Fizdale turned down the Hawks and accepted the new front office career in Utah. He, too, wanted to show the Jazz that he was serious, so he moved his family from his hometown of Los Angeles to a Salt Lake City suburb.
Fizdale said he is loving the job so far, especially learned from the likes of Ainge, Jazz general manager Justin Zanik and Jazz senior director of basketball intelligence Charles Terrell.
“The decision already, personally, has been what I was looking for. And I’m lucky that Utah is letting me do it,” Fizdale said.
Jazz guard Mike Conley, who played for Fizdale in Memphis, said: “I’m very happy for ‘Fiz.’ Just to see his transition from coach to management is awesome. He’s a guy that has big goals and will learn as much as he can at each level to achieve them.”

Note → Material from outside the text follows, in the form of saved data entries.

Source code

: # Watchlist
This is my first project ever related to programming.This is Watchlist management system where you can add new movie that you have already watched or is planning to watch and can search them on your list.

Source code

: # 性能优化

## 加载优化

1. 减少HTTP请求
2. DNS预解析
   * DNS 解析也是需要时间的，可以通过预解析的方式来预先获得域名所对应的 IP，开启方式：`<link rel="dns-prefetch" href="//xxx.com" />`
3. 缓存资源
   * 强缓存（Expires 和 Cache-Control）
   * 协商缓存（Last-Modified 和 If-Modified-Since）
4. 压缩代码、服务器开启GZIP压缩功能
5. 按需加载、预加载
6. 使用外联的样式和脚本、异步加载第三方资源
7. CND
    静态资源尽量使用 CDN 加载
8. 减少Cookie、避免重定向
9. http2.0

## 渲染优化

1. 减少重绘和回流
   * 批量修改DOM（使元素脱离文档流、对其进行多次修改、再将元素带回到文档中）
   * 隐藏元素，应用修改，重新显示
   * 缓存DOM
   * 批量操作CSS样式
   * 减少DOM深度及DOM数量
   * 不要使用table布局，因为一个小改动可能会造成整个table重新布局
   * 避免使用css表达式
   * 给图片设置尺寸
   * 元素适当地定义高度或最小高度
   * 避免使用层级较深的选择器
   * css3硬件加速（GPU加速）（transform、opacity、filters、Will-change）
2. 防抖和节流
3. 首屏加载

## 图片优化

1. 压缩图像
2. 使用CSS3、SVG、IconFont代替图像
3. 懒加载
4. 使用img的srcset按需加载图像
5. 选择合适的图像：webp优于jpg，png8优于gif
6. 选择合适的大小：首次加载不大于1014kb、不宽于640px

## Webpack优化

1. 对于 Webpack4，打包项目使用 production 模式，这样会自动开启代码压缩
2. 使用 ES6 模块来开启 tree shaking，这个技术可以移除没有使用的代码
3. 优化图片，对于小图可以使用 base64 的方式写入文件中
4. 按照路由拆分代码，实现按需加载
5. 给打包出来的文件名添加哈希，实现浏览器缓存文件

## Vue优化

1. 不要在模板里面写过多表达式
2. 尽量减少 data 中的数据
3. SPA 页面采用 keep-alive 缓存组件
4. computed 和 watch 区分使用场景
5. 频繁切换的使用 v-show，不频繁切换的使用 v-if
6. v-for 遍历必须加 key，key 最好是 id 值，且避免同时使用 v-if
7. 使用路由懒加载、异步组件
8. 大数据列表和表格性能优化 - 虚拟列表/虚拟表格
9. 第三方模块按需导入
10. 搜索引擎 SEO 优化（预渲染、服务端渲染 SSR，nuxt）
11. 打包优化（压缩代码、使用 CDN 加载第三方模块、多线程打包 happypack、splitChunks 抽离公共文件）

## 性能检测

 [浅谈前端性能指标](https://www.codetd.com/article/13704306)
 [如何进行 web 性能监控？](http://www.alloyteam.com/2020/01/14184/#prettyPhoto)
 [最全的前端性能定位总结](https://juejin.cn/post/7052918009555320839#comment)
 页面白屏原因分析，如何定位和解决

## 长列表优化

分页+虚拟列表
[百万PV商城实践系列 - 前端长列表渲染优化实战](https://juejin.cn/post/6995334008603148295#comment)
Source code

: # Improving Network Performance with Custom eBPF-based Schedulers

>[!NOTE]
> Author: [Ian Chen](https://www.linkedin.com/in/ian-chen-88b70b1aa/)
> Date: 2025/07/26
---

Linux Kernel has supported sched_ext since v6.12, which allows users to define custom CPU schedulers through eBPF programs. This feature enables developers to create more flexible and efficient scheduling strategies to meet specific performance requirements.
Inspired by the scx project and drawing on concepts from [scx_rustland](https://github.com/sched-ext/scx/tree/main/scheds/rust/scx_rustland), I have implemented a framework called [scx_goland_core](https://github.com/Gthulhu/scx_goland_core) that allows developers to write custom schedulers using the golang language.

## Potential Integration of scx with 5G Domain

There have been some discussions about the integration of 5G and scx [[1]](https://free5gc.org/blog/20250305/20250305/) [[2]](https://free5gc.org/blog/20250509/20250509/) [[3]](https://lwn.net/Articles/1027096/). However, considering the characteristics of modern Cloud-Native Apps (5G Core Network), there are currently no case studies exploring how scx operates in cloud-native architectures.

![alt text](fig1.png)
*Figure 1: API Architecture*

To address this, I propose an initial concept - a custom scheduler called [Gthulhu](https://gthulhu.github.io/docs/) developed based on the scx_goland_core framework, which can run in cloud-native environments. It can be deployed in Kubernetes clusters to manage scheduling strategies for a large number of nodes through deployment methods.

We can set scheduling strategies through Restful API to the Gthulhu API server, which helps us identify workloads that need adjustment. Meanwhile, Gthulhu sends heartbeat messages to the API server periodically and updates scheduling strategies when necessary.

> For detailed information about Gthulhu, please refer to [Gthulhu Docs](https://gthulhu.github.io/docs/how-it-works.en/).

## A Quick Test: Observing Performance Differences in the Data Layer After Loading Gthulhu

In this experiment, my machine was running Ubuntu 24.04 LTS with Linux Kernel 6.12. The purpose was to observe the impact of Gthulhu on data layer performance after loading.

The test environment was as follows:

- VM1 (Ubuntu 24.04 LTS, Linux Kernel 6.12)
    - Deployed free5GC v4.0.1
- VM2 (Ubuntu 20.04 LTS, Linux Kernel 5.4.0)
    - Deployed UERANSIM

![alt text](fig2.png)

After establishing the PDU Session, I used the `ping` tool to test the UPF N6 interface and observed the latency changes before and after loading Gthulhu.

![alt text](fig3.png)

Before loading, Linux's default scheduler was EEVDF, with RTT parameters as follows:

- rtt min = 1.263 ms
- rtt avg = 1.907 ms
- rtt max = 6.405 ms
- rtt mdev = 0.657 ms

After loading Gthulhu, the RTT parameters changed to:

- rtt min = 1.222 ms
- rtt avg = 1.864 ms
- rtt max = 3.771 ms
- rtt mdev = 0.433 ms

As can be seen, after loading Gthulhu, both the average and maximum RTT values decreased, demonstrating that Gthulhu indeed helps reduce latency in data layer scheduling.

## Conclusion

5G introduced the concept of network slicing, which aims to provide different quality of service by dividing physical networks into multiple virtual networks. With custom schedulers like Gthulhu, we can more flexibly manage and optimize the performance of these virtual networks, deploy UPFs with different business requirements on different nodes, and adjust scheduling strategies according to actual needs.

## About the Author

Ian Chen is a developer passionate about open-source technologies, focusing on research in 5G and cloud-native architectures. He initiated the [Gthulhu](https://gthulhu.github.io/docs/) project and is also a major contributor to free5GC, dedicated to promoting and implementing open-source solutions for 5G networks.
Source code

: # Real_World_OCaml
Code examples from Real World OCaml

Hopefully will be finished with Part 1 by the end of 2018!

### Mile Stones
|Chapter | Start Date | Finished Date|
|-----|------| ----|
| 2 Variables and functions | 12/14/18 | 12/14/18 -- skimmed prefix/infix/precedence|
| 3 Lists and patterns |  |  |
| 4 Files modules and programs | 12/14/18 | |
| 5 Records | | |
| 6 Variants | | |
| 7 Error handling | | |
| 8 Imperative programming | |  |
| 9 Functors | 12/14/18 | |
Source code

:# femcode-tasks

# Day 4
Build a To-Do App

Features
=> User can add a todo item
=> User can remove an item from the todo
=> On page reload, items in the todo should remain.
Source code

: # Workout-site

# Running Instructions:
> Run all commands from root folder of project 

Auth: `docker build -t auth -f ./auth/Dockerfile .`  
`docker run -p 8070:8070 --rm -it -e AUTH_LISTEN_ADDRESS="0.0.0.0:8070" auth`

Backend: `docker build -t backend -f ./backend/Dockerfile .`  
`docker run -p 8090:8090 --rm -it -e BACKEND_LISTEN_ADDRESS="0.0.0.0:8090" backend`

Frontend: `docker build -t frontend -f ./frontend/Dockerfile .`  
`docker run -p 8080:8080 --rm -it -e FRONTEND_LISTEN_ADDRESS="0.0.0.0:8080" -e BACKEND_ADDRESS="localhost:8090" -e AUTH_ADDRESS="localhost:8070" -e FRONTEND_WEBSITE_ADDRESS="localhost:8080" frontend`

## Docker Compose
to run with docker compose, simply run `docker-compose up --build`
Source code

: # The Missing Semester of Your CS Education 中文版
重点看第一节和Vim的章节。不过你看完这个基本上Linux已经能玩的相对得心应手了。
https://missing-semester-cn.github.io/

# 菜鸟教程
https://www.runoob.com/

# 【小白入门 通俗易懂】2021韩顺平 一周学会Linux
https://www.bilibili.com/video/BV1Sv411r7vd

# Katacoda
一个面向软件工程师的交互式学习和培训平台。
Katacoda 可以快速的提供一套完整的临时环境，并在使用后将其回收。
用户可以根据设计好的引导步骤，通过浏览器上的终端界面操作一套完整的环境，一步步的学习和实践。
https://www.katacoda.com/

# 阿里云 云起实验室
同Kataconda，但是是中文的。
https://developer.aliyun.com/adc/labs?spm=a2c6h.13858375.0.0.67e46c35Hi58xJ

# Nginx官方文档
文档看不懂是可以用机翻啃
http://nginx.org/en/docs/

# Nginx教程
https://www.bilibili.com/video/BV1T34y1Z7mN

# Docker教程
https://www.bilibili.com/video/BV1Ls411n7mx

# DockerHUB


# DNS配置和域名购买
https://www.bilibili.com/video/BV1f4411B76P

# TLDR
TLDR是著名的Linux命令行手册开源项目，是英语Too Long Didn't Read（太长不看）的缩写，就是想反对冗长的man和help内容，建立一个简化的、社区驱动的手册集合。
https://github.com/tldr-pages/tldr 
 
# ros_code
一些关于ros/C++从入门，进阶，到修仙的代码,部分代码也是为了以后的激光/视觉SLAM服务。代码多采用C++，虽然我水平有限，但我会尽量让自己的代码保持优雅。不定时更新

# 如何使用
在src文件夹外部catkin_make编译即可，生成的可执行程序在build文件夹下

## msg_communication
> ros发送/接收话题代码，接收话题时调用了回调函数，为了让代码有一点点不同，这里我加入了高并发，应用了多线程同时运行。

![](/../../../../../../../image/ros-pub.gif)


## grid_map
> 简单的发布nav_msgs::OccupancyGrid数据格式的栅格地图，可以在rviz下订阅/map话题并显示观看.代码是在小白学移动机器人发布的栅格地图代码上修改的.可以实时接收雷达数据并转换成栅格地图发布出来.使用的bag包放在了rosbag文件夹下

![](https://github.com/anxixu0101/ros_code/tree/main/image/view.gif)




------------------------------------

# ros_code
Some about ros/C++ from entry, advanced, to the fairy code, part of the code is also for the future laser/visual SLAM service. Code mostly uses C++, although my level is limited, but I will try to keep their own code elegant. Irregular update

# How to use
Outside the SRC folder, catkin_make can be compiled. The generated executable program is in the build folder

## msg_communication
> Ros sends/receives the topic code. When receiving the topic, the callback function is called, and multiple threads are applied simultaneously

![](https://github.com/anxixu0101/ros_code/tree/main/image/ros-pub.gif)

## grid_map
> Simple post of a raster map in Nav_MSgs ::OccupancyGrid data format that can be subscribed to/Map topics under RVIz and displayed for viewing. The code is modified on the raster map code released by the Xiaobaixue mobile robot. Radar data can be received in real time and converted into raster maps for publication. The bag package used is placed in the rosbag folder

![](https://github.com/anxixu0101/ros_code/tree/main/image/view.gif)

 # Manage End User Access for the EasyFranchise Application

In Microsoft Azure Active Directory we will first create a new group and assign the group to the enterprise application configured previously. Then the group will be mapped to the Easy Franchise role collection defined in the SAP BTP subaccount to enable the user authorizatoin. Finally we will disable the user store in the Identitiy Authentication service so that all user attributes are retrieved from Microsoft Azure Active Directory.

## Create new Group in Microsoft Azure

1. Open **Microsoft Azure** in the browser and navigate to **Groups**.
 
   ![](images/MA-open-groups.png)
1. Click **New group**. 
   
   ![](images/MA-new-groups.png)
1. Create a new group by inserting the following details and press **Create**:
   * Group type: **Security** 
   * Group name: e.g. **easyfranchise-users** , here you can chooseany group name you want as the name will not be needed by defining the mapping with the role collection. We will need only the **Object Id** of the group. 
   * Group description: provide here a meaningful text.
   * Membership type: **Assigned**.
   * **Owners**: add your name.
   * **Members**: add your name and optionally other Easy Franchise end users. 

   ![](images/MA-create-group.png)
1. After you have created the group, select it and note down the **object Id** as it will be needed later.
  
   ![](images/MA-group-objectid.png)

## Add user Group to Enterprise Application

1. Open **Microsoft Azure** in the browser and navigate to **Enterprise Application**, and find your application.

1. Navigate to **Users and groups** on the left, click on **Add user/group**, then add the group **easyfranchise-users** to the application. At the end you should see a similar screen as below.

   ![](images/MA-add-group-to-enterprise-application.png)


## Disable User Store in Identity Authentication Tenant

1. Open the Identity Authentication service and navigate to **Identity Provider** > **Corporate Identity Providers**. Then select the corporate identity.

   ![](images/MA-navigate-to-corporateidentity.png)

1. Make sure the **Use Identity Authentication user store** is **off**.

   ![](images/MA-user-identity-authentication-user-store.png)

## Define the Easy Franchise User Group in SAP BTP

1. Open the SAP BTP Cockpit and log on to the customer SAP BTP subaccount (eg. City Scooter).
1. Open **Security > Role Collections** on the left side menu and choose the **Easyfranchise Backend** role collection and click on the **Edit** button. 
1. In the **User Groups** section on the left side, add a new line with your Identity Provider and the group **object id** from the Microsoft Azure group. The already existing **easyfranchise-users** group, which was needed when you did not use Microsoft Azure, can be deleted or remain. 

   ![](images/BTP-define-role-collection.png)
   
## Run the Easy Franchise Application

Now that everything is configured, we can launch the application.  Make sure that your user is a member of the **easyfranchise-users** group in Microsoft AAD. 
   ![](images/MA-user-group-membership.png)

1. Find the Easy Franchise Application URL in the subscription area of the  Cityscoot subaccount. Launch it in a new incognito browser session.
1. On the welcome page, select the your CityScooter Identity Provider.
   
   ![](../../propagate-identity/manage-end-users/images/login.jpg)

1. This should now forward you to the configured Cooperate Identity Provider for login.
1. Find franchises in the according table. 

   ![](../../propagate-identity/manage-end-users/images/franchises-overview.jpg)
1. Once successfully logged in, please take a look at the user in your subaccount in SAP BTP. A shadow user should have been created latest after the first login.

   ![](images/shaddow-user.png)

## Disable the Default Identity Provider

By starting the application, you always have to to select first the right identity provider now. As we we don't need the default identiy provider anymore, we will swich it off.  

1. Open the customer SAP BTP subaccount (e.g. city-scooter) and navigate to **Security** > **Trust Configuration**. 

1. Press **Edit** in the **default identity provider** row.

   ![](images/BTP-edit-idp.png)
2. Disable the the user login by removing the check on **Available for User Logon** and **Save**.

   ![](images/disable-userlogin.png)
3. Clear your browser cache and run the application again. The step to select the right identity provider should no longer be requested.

Hardy coached the Jazz to a surprising 10-3 start after expectations of being a rebuilding team. Utah has since cooled as they enter Wednesday’s road game against the Golden State Warriors with a 19-17 record. Fizdale respects Hardy as the Jazz’s head coach and says he is sensitive to not stepping on his toes. Fizdale says it’s important for him to “keep his space” from the coaching staff and just “be their guide,” if needed.
But in Fizdale, the entire Jazz coaching and video staff has an ally considering he knows what it is like to be a head coach, an associate head coach, an assistant coach and in the video room in his previous experience.
“The Jazz front office staff is probably tired of me saying it, but I say it a lot at the end of every day. ‘Hey, these are great ideas, but what’s the ripple effect that leads to the coach and how we actually deal with players?’ ” Fizdale said. “‘And is that player disgruntled because of some decision we made? How does this affect the locker room?’
“I’m not saying we have to make every decision that Coach wants us to make, but man we got to consider really strongly does he fit, does this help? Does this put Coach in a tough spot? Are we asking Coach to do something that’s stressing him when we don’t need to?’ I’ve been in the first seat. The last thing I want us to do is make a decision that sets him back.”
Fizdale added that Hardy is “talented” as a head coach and believes he can grow to become like some of the NBA’s current legendary coaches.
“I have that old coach in me. I’m looking at him and I’m saying, how does this guy become the Utah Jazz’s version of Erik Spoelstra, Gregg Popovich, Jerry Sloan?” Fizdale said. “Quin [Snyder] went nine years with the Jazz. I want [Hardy] to go longer than that.”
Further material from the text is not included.